A água foi um dos últimos focos de apreensão por parte da Autoridade de Segurança Alimentar e Económica (ASAE)

Através da sua Unidade Nacional de Informações e Investigação Criminal, a Autoridade desencadeou diligências de investigação sobre um crime de fraude sobre mercadorias, relativamente a suspeitas sobre uma marca de água engarrafada, que estaria a ser objeto de falsificação em Portugal e vendida no mercado como se fosse genuína.

As investigações indicam que garrafões de água, proveniente de um país da União Europeia, após serem utilizados em máquinas automáticas dispensadoras existentes em Portugal, eram novamente reutilizados pelo distribuidor português, sedeado no distrito de Braga, para abastecer novamente as máquinas com água diferente da original", disse em comunicado.

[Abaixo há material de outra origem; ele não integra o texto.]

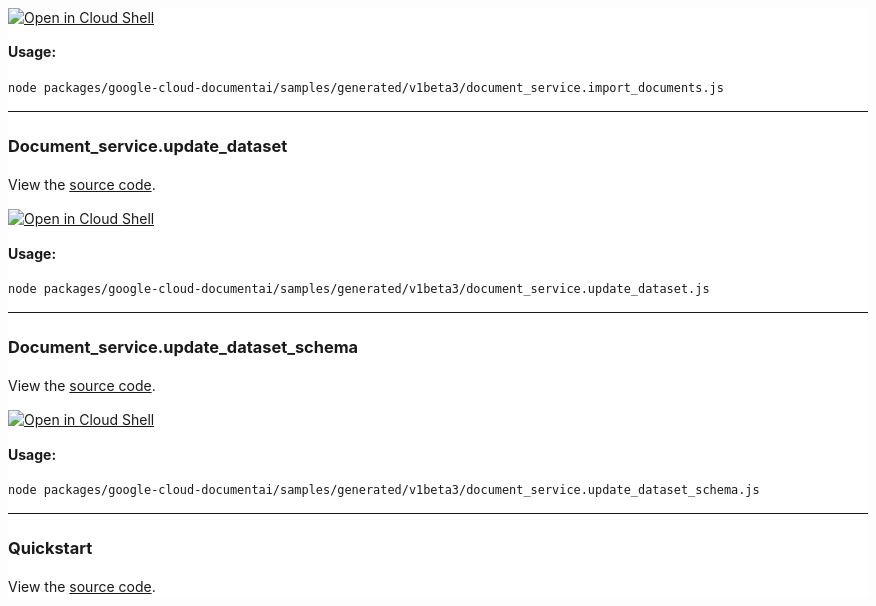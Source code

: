 [![Open in Cloud Shell][shell_img]](https://console.cloud.google.com/cloudshell/open?git_repo=https://github.com/googleapis/google-cloud-node&page=editor&open_in_editor=packages/google-cloud-documentai/samples/generated/v1beta3/document_service.import_documents.js,samples/README.md)

__Usage:__


`node packages/google-cloud-documentai/samples/generated/v1beta3/document_service.import_documents.js`


-----




### Document_service.update_dataset

View the [source code](https://github.com/googleapis/google-cloud-node/blob/main/packages/google-cloud-documentai/samples/generated/v1beta3/document_service.update_dataset.js).

[![Open in Cloud Shell][shell_img]](https://console.cloud.google.com/cloudshell/open?git_repo=https://github.com/googleapis/google-cloud-node&page=editor&open_in_editor=packages/google-cloud-documentai/samples/generated/v1beta3/document_service.update_dataset.js,samples/README.md)

__Usage:__


`node packages/google-cloud-documentai/samples/generated/v1beta3/document_service.update_dataset.js`


-----




### Document_service.update_dataset_schema

View the [source code](https://github.com/googleapis/google-cloud-node/blob/main/packages/google-cloud-documentai/samples/generated/v1beta3/document_service.update_dataset_schema.js).

[![Open in Cloud Shell][shell_img]](https://console.cloud.google.com/cloudshell/open?git_repo=https://github.com/googleapis/google-cloud-node&page=editor&open_in_editor=packages/google-cloud-documentai/samples/generated/v1beta3/document_service.update_dataset_schema.js,samples/README.md)

__Usage:__


`node packages/google-cloud-documentai/samples/generated/v1beta3/document_service.update_dataset_schema.js`


-----




### Quickstart

View the [source code](https://github.com/googleapis/google-cloud-node/blob/main/packages/google-cloud-documentai/samples/quickstart.js).


[//]: # "This README.md file is auto-generated, all changes to this file will be lost."
[//]: # "To regenerate it, use `python -m synthtool`."
[shell_img]: https://gstatic.com/cloudssh/images/open-btn.png
[shell_link]: https://console.cloud.google.com/cloudshell/open?git_repo=https://github.com/googleapis/google-cloud-node&page=editor&open_in_editor=samples/README.md
[product-docs]: https://cloud.google.com/document-ai/docs/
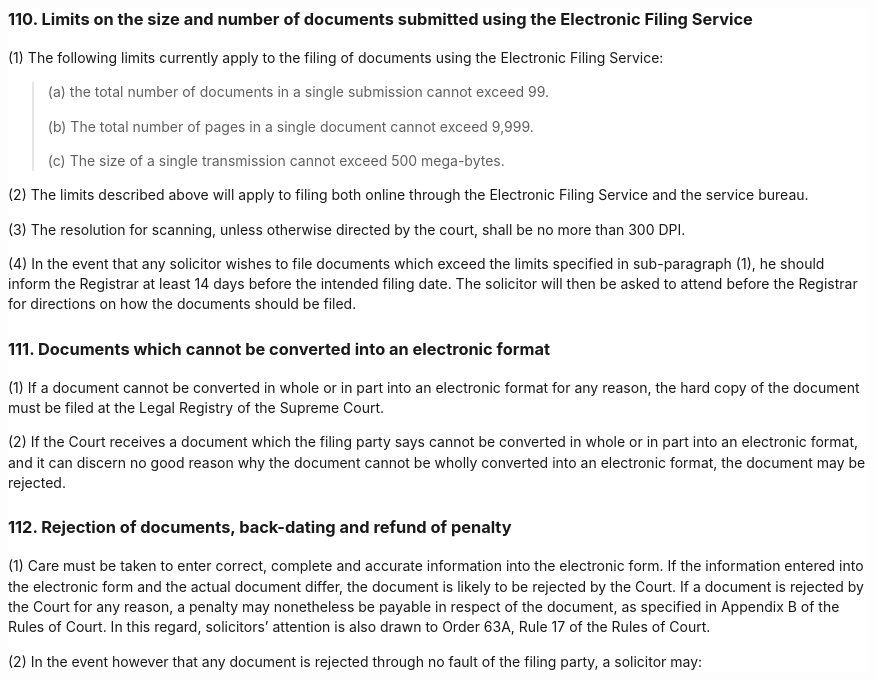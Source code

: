 ### 110. Limits on the size and number of documents submitted using the Electronic Filing Service <a href="#id-110-limits-on-the-size-and-number-of-documents-submitted-using-the-electronic-filing-service" id="id-110-limits-on-the-size-and-number-of-documents-submitted-using-the-electronic-filing-service"></a>

(1) The following limits currently apply to the filing of documents using the Electronic Filing Service:

> (a) the total number of documents in a single submission cannot exceed 99.
>
> (b) The total number of pages in a single document cannot exceed 9,999.
>
> (c) The size of a single transmission cannot exceed 500 mega-bytes.

(2) The limits described above will apply to filing both online through the Electronic Filing Service and the service bureau.

(3) The resolution for scanning, unless otherwise directed by the court, shall be no more than 300 DPI.

(4) In the event that any solicitor wishes to file documents which exceed the limits specified in sub-paragraph (1), he should inform the Registrar at least 14 days before the intended filing date. The solicitor will then be asked to attend before the Registrar for directions on how the documents should be filed.

### 111. Documents which cannot be converted into an electronic format <a href="#id-111-documents-which-cannot-be-converted-into-an-electronic-format" id="id-111-documents-which-cannot-be-converted-into-an-electronic-format"></a>

(1) If a document cannot be converted in whole or in part into an electronic format for any reason, the hard copy of the document must be filed at the Legal Registry of the Supreme Court.

(2) If the Court receives a document which the filing party says cannot be converted in whole or in part into an electronic format, and it can discern no good reason why the document cannot be wholly converted into an electronic format, the document may be rejected.

### 112. Rejection of documents, back-dating and refund of penalty <a href="#id-112-rejection-of-documents-back-dating-and-refund-of-penalty" id="id-112-rejection-of-documents-back-dating-and-refund-of-penalty"></a>

(1) Care must be taken to enter correct, complete and accurate information into the electronic form. If the information entered into the electronic form and the actual document differ, the document is likely to be rejected by the Court. If a document is rejected by the Court for any reason, a penalty may nonetheless be payable in respect of the document, as specified in Appendix B of the Rules of Court. In this regard, solicitors’ attention is also drawn to Order 63A, Rule 17 of the Rules of Court.

(2) In the event however that any document is rejected through no fault of the filing party, a solicitor may:
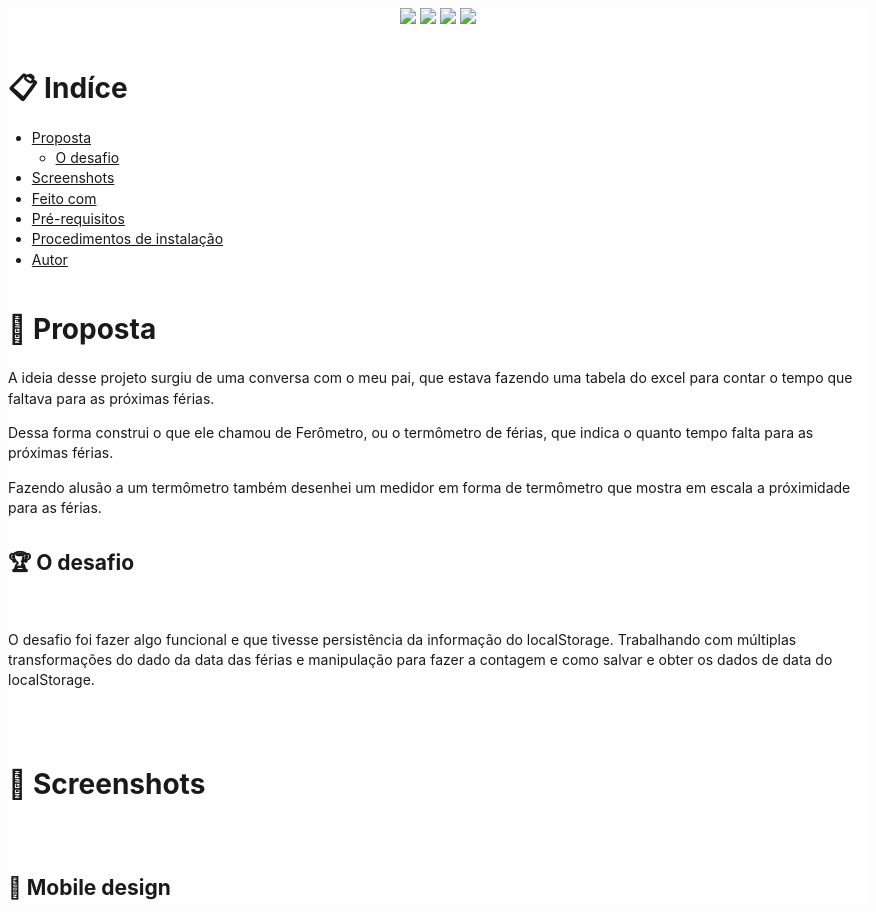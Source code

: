 <p align="center">
  <image
  src="https://img.shields.io/github/languages/count/JCDMeira/ferometro"
  />
  <image
  src="https://img.shields.io/github/languages/top/JCDMeira/ferometro"
  />
  <image
  src="https://img.shields.io/github/last-commit/JCDMeira/ferometro"
  />
  <image
  src="https://img.shields.io/github/watchers/JCDMeira/ferometro?style=social"
  />
</p>

# 📋 Indíce

- [Proposta](#id01)
  - [O desafio](#id01.1)
- [Screenshots](#id02)
- [Feito com](#id03)
- [Pré-requisitos](#id04)
- [Procedimentos de instalação](#id05)
- [Autor](#id06)

# 🚀 Proposta <a name="id01"></a>

A ideia desse projeto surgiu de uma conversa com o meu pai, que estava fazendo uma tabela do excel para contar o tempo que faltava para as próximas férias.

Dessa forma construi o que ele chamou de Ferômetro, ou o termômetro de férias, que indica o quanto tempo falta para as próximas férias.

Fazendo alusão a um termômetro também desenhei um medidor em forma de termômetro que mostra em escala a próximidade para as férias.

## :trophy: O desafio <a name="id01.1"></a>

<br />

O desafio foi fazer algo funcional e que tivesse persistência da informação do localStorage. Trabalhando com múltiplas transformações do dado da data das férias e manipulação para fazer a contagem e como salvar e obter os dados de data do localStorage.

<br />

# :camera_flash: Screenshots <a name="id02"></a>

<br />

## :iphone: Mobile design
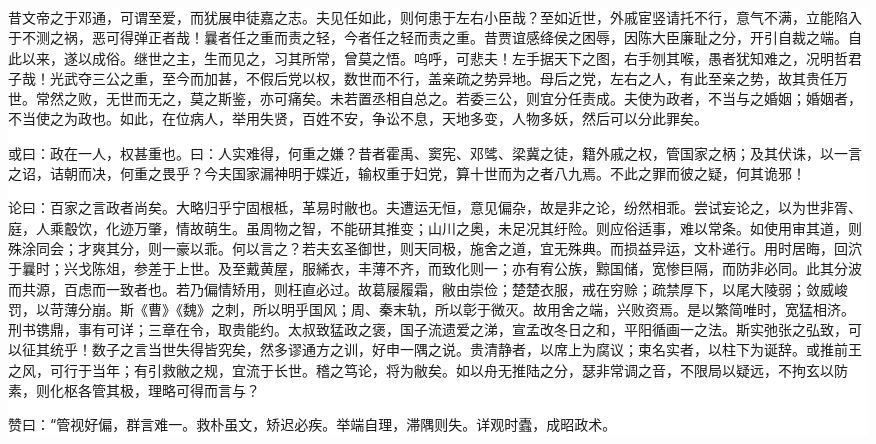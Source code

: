 昔文帝之于邓通，可谓至爱，而犹展申徒嘉之志。夫见任如此，则何患于左右小臣哉？至如近世，外戚宦竖请托不行，意气不满，立能陷入于不测之祸，恶可得弹正者哉！曩者任之重而责之轻，今者任之轻而责之重。昔贾谊感绛侯之困辱，因陈大臣廉耻之分，开引自裁之端。自此以来，遂以成俗。继世之主，生而见之，习其所常，曾莫之悟。呜呼，可悲夫！左手据天下之图，右手刎其喉，愚者犹知难之，况明哲君子哉！光武夺三公之重，至今而加甚，不假后党以权，数世而不行，盖亲疏之势异地。母后之党，左右之人，有此至亲之势，故其贵任万世。常然之败，无世而无之，莫之斯鉴，亦可痛矣。未若置丞相自总之。若委三公，则宜分任责成。夫使为政者，不当与之婚姻；婚姻者，不当使之为政也。如此，在位病人，举用失贤，百姓不安，争讼不息，天地多变，人物多妖，然后可以分此罪矣。

或曰：政在一人，权甚重也。曰：人实难得，何重之嫌？昔者霍禹、窦宪、邓骘、梁冀之徒，籍外戚之权，管国家之柄；及其伏诛，以一言之诏，诘朝而决，何重之畏乎？今夫国家漏神明于媟近，输权重于妇党，算十世而为之者八九焉。不此之罪而彼之疑，何其诡邪！

论曰：百家之言政者尚矣。大略归乎宁固根柢，革易时敝也。夫遭运无恒，意见偏杂，故是非之论，纷然相乖。尝试妄论之，以为世非胥、庭，人乘鷇饮，化迹万肇，情故萌生。虽周物之智，不能研其推变；山川之奥，未足况其纡险。则应俗适事，难以常条。如使用审其道，则殊涂同会；才爽其分，则一豪以乖。何以言之？若夫玄圣御世，则天同极，施舍之道，宜无殊典。而损益异运，文朴递行。用时居晦，回泬于曩时；兴戈陈俎，参差于上世。及至戴黄屋，服絺衣，丰薄不齐，而致化则一；亦有宥公族，黥国储，宽惨巨隔，而防非必同。此其分波而共源，百虑而一致者也。若乃偏情矫用，则枉直必过。故葛屦履霜，敝由崇俭；楚楚衣服，戒在穷赊；疏禁厚下，以尾大陵弱；敛威峻罚，以苛薄分崩。斯《曹》《魏》之刺，所以明乎国风；周、秦末轨，所以彰于微灭。故用舍之端，兴败资焉。是以繁简唯时，宽猛相济。刑书镌鼎，事有可详；三章在令，取贵能约。太叔致猛政之褒，国子流遗爱之涕，宣孟改冬日之和，平阳循画一之法。斯实弛张之弘致，可以征其统乎！数子之言当世失得皆究矣，然多谬通方之训，好申一隅之说。贵清静者，以席上为腐议；束名实者，以柱下为诞辞。或推前王之风，可行于当年；有引救敝之规，宜流于长世。稽之笃论，将为敝矣。如以舟无推陆之分，瑟非常调之音，不限局以疑远，不拘玄以防素，则化枢各管其极，理略可得而言与？

赞曰：“管视好偏，群言难一。救朴虽文，矫迟必疾。举端自理，滞隅则失。详观时蠹，成昭政术。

Este intermediário colocava ainda um novo selo de cápsula de segurança nos garrafões, mas mantinha a rotulagem original, redistribuindo aos clientes que possuíam as máquinas dispensadoras, criando intencionalmente um engano aos consumidores, que estariam a consumir a água original e segura.

Durante o inquérito, a água constante destes garrafões reaproveitados foi sujeita a análises laboratoriais e apresentou inconformidades analíticas, sendo proveniente de um local sem qualquer controlo de captação e de qualidade, sendo considerada inapta para consumo humano.

Foram apreendidos 319 litros de água, que apresentavam estas inconformidades e os responsáveis da empresa foram constituídos arguidos.